Eis a sincronicidade de que Jung fala: a sincronicidade de almas, que, na realidade, existe para ser compreendida e vivida, pois é mais do que mera coincidência.  E é o que norteia “Pontes de Madison.” Em que pese o espaço curto de amor tresloucado e imensurável, numa série de momentos, a partir da hora em que o homem pede a informação à mulher de como chegar à Ponte, Roberto e Francesca vivem como se vivessem mil vidas, reiterando Guimarães Rosa, quando diz, com convicção: “as coisas mudam no devagar depressa dos tempos.” Os amantes e amados completam-se em sua idealização. Ele vê nela o amor pelo amor, sem máscaras. Ela vê nele a liberdade de ir e vir, solto pelo mundo, como ela própria gostaria de ser... 
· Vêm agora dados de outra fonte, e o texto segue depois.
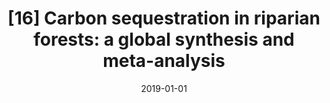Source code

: ---
title: "[16] Carbon sequestration in riparian forests: a global synthesis and meta-analysis"
collection: publications
date: 2019-01-01
venue: 'Global Change Biology'
link: 'https://doi.org/10.1111/gcb.14475'
data: 'https://doi.org/10.5281/zenodo.1252510'
paperurl: '/files/Dybala et al. 2019 - Carbon sequestration in riparian forests A global synthesis and meta-analysis.pdf'
citation: 'Dybala KE, Matzek V, Gardali T, Seavy NE (2019) Carbon sequestration in riparian forests: a global synthesis and meta-analysis. <i>Global Change Biology</i> 25:57-67. DOI: 10.1111/gcb.14475'
---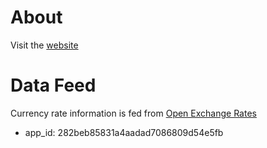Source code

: # About

Visit the [website](https://kianev.github.io/currency-watch/)


# Data Feed

Currency rate information is fed from [Open Exchange Rates](https://openexchangerates.org)

* app_id: 282beb85831a4aadad7086809d54e5fb
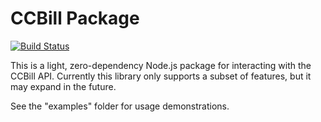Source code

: # CCBill Package

[![Build Status](https://travis-ci.org/MCProHosting/ccbill-node.svg?branch=master)](https://travis-ci.org/MCProHosting/ccbill-node)

This is a light, zero-dependency Node.js package for interacting with the CCBill API. Currently this library only supports a subset of features, but it may expand in the future.

See the "examples" folder for usage demonstrations.

<!-- -->
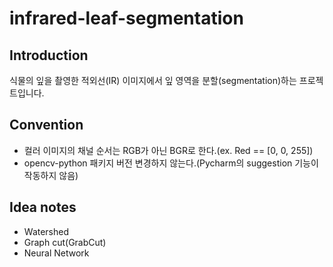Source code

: # infrared-leaf-segmentation

## Introduction

식물의 잎을 촬영한 적외선(IR) 이미지에서 잎 영역을 분할(segmentation)하는 프로젝트입니다.

## Convention

* 컬러 이미지의 채널 순서는 RGB가 아닌 BGR로 한다.(ex. Red == [0, 0, 255])
* opencv-python 패키지 버전 변경하지 않는다.(Pycharm의 suggestion 기능이 작동하지 않음)

## Idea notes

* Watershed
* Graph cut(GrabCut)
* Neural Network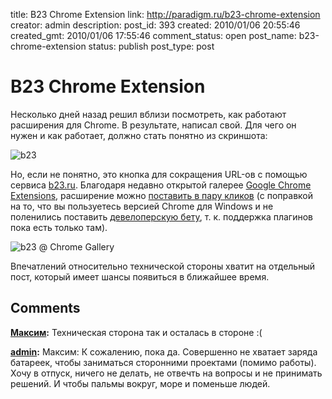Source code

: title: B23 Chrome Extension
link: http://paradigm.ru/b23-chrome-extension
creator: admin
description:
post_id: 393
created: 2010/01/06 20:55:46
created_gmt: 2010/01/06 17:55:46
comment_status: open
post_name: b23-chrome-extension
status: publish
post_type: post

# B23 Chrome Extension

Несколько дней назад решил вблизи посмотреть, как работают расширения для Chrome. В результате, написал свой. Для чего он нужен и как работает, должно стать понятно из скриншота:

![b23](/media/2001.png)

Но, если не понятно, это кнопка для сокращения URL-ов с помощью сервиса [b23.ru](http://b23.ru). Благодаря недавно открытой галерее [Google Chrome Extensions](http://chrome.google.com/extensions), расширение можно [поставить в пару кликов](http://b23.ru/st0d) (c поправкой на то, что вы пользуетесь версией Chrome для Windows и не поленились поставить [девелоперскую бету](http://www.google.com/landing/chrome/beta/), т. к. поддержка плагинов пока есть только там).

![b23 @ Сhrome Gallery](/media/b23-at-chrome-gallery.png)

Впечатлений относительно технической стороны хватит на отдельный пост, который имеет шансы появиться в ближайшее время.

## Comments

**[Максим](#45855 "2010/06/09 17:31:22"):** Техническая сторона так и осталась в стороне :(

**[admin](#45856 "2010/06/09 17:41:27"):** Максим: К сожалению, пока да. Совершенно не хватает заряда батареек, чтобы заниматься сторонними проектами (помимо работы). Хочу в отпуск, ничего не делать, не отвечть на вопросы и не принимать решений. И чтобы пальмы вокруг, море и поменьше людей.


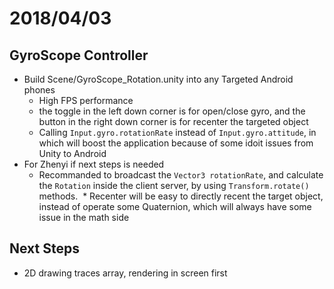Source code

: # 2018/04/03
## GyroScope Controller
* Build Scene/GyroScope_Rotation.unity into any Targeted Android phones
  * High FPS performance
  * the toggle in the left down corner is for open/close gyro, and the button in the right down corner is for recenter the targeted object
  * Calling `Input.gyro.rotationRate` instead of `Input.gyro.attitude`, in which will boost the application because of some idoit issues from Unity to Android
* For Zhenyi if next steps is needed
  * Recommanded to broadcast the `Vector3 rotationRate`, and calculate the `Rotation` inside the client server, by using `Transform.rotate()` methods.
  * Recenter will be easy to directly recent the target object, instead of operate some Quaternion, which will always have some issue in the math side 
## Next Steps
* 2D drawing traces array, rendering in screen first 
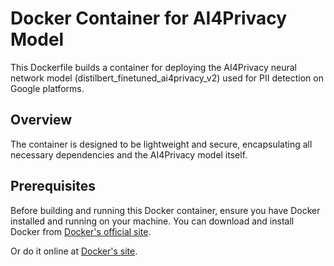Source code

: # Docker Container for AI4Privacy Model

This Dockerfile builds a container for deploying the AI4Privacy neural network model (distilbert_finetuned_ai4privacy_v2) used for PII detection on Google platforms.

## Overview

The container is designed to be lightweight and secure, encapsulating all necessary dependencies and the AI4Privacy model itself. 

## Prerequisites

Before building and running this Docker container, ensure you have Docker installed and running on your machine. You can download and install Docker from [Docker's official site](https://www.docker.com/products/docker-desktop).

Or do it online at [Docker's site](https://www.docker.com/).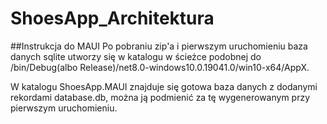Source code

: # ShoesApp_Architektura

##Instrukcja do MAUI
Po pobraniu zip'a i pierwszym uruchomieniu baza danych sqlite utworzy się w katalogu w ścieżce podobnej do /bin/Debug(albo Release)/net8.0-windows10.0.19041.0/win10-x64/AppX. 

W katalogu ShoesApp.MAUI znajduje się gotowa baza danych z dodanymi rekordami database.db, można ją podmienić za tę wygenerowanym przy pierwszym uruchomieniu.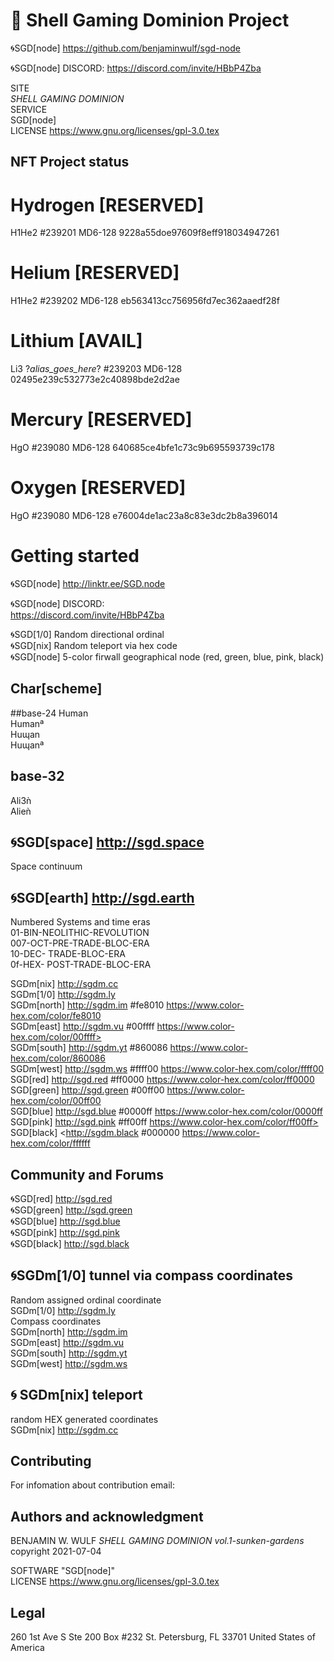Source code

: # 🐚 Shell Gaming Dominion Project

🌀SGD[node]
https://github.com/benjaminwulf/sgd-node

🌀SGD[node] DISCORD:
https://discord.com/invite/HBbP4Zba

SITE</br>
*SHELL GAMING DOMINION*<br>
SERVICE<br>
SGD[node]<br>
LICENSE
https://www.gnu.org/licenses/gpl-3.0.tex

## NFT Project status
# Hydrogen [RESERVED]
H1He2
#239201
MD6-128
9228a55doe97609f8eff918034947261

# Helium [RESERVED]
H1He2
#239202
MD6-128
eb563413cc756956fd7ec362aaedf28f

# Lithium [AVAIL]
Li3
?_alias_goes_here_?
#239203
MD6-128
02495e239c532773e2c40898bde2d2ae

# Mercury [RESERVED]
HgO
#239080
MD6-128
640685ce4bfe1c73c9b695593739c178

# Oxygen [RESERVED]
HgO
#239080
MD6-128
e76004de1ac23a8c83e3dc2b8a396014

# Getting started 
🌀SGD[node]
http://linktr.ee/SGD.node

🌀SGD[node] DISCORD:<br>
https://discord.com/invite/HBbP4Zba <br>

🌀SGD[1/0] Random directional ordinal <br>
🌀SGD[nix] Random teleport via hex code <br>
🌀SGD[node] 5-color firwall geographical node (red, green, blue, pink, black) <br>


## Char[scheme]

##base-24
Human <br>
Humanª <br>
Huɰan <br>
Huɰanª <br>

## base-32
Ali3ǹ <br>
Alieǹ <br>

## 🌀SGD[space] <http://sgd.space>

Space continuum <br>

## 🌀SGD[earth] <http://sgd.earth>

Numbered Systems and time eras <br>
01-BIN-NEOLITHIC-REVOLUTION <br>
007-OCT-PRE-TRADE-BLOC-ERA <br>
10-DEC- TRADE-BLOC-ERA <br>
0f-HEX- POST-TRADE-BLOC-ERA <br>

SGDm[nix] <http://sgdm.cc> <br>
SGDm[1/0] <http://sgdm.ly> <br>
SGDm[north] <http://sgdm.im> #fe8010 <https://www.color-hex.com/color/fe8010> <br>
SGDm[east] <http://sgdm.vu> #00ffff https://www.color-hex.com/color/00ffff> <br>
SGDm[south] <http://sgdm.yt> #860086 <https://www.color-hex.com/color/860086> <br>
SGDm[west] <http://sgdm.ws> #ffff00 <https://www.color-hex.com/color/ffff00> <br>
SGD[red] <http://sgd.red> #ff0000 <https://www.color-hex.com/color/ff0000> <br>
SGD[green] <http://sgd.green> #00ff00 <https://www.color-hex.com/color/00ff00> <br>
SGD[blue]  <http://sgd.blue> #0000ff <https://www.color-hex.com/color/0000ff> <br>
SGD[pink] <http://sgd.pink> #ff00ff  https://www.color-hex.com/color/ff00ff> <br>
SGD[black] <http://sgdm.black #000000 <https://www.color-hex.com/color/ffffff> <br>

## Community and Forums
🌀SGD[red] <http://sgd.red> <br>
🌀SGD[green] <http://sgd.green> <br>
🌀SGD[blue] <http://sgd.blue> <br>
🌀SGD[pink] <http://sgd.pink> <br>
🌀SGD[black] <http://sgd.black> <br>

## 🌀SGDm[1/0] tunnel via compass coordinates
Random assigned ordinal coordinate <br>
SGDm[1/0] <http://sgdm.ly> <br>
Compass coordinates <br>
SGDm[north] <http://sgdm.im> <br>
SGDm[east] <http://sgdm.vu> <br>
SGDm[south] <http://sgdm.yt> <br>
SGDm[west] <http://sgdm.ws><br>

## 🌀 SGDm[nix] teleport
random HEX generated coordinates <br>
SGDm[nix] <http://sgdm.cc>

## Contributing
For infomation about contribution email:

## Authors and acknowledgment
BENJAMIN W. WULF
*SHELL GAMING DOMINION vol.1-sunken-gardens* copyright 2021-07-04

SOFTWARE "SGD[node]" <br>
LICENSE
https://www.gnu.org/licenses/gpl-3.0.tex

## Legal

260 1st Ave S
Ste 200 Box #232
St. Petersburg, FL 33701
United States of America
Além do mais, concretizando a premissa de que os diálogos do filme são preciosos e reflexivos, Robert diz: “os sonhos são bons [...] por terem simplesmente existido, independentemente de terem sido realizados.” E mais adiante, ao final do diário deixado aos filhos, Francesca acrescenta: “em quatro dias, ele deu-me uma vida inteira, um universo, e deu consistência a todo o meu ser. Nunca deixei de pensar nele, nem por um momento.” Por fim, se vivemos em meio a um oceano de sincronicidades, muitas das quais imperceptíveis ao nosso olhar descuidado, perguntamos: “quem determina tais sincronicidades?” 

Maria das Graças TARGINO é jornalista e pós-doutora em jornalismo pela Universidad de Salamanca / Instituto de Iberoamérica.